RE: bufferlist appenders

Sage Weil <sweil@xxxxxxxxxx> · Sat, 13 Aug 2016 21:31:36 +0000 (UTC)

On Fri, 12 Aug 2016, Allen Samuels wrote:
> 
> > -----Original Message-----
> > From: ceph-devel-owner@xxxxxxxxxxxxxxx [mailto:ceph-devel-
> > owner@xxxxxxxxxxxxxxx] On Behalf Of Sage Weil
> > Sent: Friday, August 12, 2016 7:27 AM
> > To: ceph-devel@xxxxxxxxxxxxxxx
> > Subject: bufferlist appenders
> > 
> > A ton of time is the encoding/marshalling is spent doing bufferlist appends.
> > This is partly because the buffer code is doing lots of sanity range checks, and
> > party because there are multiple layers that get range checks and length
> > updates (bufferlist _len changes, and bufferlist::append_buffer (a ptr) gets
> > it's length updated, at the very least).
> > 
> > To simplify and speed this up, I propose an 'appender' concept/type that is
> > used for doing appends in a more efficient way.  It would be used like so:
> > 
> >  bufferlist bl;
> >  {
> >    bufferlist::safe_appender a = bl.get_safe_appender();
> >    ::encode(foo, a);
> >  }
> > 
> > or
> > 
> >  {
> >    bufferlist::unsafe_appender a = bl.get_unsafe_appender(1024);
> >    ::encode(foo, a);
> >  }
> > 
> > The appender keeps its own bufferptr that it copies data into.  The bufferptr
> > isn't given to the bufferlist until the appender is destroyed (or flush() is called
> > explicitly).  This means that appends are generally just a memcpy and a
> > position pointer addition.  In the safe_appender case, we also do a range
> > change and allocate a new buffer if necessary.  In the unsafe_appender case,
> > it is the callers responsibility to say how big a buffer is preallocated.
> > 
> > I have a simple prototype here:
> > 
> > 	https://github.com/ceph/ceph/pull/10700
> > 
> > It appears to be almost 10x faster when encoding a uint64_t in a loop!
> > 
> > [ RUN      ] BufferList.appender_bench
> > appending 1073741824 bytes
> > buffer::list::append 20.285963
> > buffer::list encode 19.719120
> > buffer::list::safe_appender::append 2.588926
> > buffer::list::safe_appender::append_v 2.837026 buffer::list::safe_appender
> > encode 3.000614 buffer::list::unsafe_appender::append 2.452116
> > buffer::list::unsafe_appender::append_v 2.553745
> > buffer::list::unsafe_appender encode 2.200110
> > [       OK ] BufferList.appender_bench (55637 ms)
> > 
> > Interesting, unsafe isn't much faster than safe.  I suspect the CPU's branch
> > prediction is just working really well there?
> 
> Yes it looks like it is.

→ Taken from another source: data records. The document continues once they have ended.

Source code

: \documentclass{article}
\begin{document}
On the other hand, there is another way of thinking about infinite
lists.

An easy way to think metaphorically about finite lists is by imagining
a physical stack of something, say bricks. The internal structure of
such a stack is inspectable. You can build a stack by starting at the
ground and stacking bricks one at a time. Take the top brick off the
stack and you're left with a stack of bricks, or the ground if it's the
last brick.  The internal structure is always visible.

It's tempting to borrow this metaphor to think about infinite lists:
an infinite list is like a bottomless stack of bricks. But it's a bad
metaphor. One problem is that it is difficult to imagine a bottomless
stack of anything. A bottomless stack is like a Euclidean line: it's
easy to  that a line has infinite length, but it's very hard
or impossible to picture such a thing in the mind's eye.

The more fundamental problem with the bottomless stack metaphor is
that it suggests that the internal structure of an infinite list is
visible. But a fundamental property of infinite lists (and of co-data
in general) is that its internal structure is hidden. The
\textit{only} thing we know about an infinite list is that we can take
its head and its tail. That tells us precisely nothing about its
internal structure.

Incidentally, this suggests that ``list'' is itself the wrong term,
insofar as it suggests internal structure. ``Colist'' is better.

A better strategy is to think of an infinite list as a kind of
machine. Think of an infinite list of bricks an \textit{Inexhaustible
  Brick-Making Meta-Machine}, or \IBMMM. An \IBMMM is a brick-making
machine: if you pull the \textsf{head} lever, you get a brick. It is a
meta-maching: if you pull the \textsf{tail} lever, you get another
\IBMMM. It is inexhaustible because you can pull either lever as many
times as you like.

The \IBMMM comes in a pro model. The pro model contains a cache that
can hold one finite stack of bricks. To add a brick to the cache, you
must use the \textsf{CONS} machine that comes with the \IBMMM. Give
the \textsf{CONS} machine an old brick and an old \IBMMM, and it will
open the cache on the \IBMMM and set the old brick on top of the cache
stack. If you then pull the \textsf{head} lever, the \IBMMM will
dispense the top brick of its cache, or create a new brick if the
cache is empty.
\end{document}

But this is a bit of a contrived case because 
> you're timing this code which is 100% in the L1 cache, which might not 
> be a good model. How bad does it get if the loop is unrolled enough 
> times to fall out of the L1 cache but still in the L2 cache (which might 
> be as pessimistic a simulation as the original code is optimistic).

I updated the test to pick a random point in a big array and then encode 
16 items inline/unrolled in the hopes that this would avoid just hammering 
L1.  It does mean that the 16 contiguous items will probably all get 
fetched together (or have the fetch pipelined), but I think that's 
probably pretty realistic.

The test also went through several other revisions and refinements 
yesterday with Igor's review.  Here's the result now:

[ RUN      ] BufferList.appender_bench
appending 268435456 uint64_t's
buffer::list::append 7.142146
buffer::list encode 7.968760
buffer::list::safe_appender::append 3.506399
buffer::list::safe_appender::append (reserve 16) 2.291478
buffer::list::safe_appender::append_v 3.673429
buffer::list::safe_appender::append_v (reserve 16) 2.291800
buffer::list::safe_appender encode 3.673988
buffer::list::unsafe_appender::append 1.766341
buffer::list::unsafe_appender::append_v 1.748361
buffer::list::unsafe_appender encode 1.746126
[       OK ] BufferList.appender_bench (36340 ms)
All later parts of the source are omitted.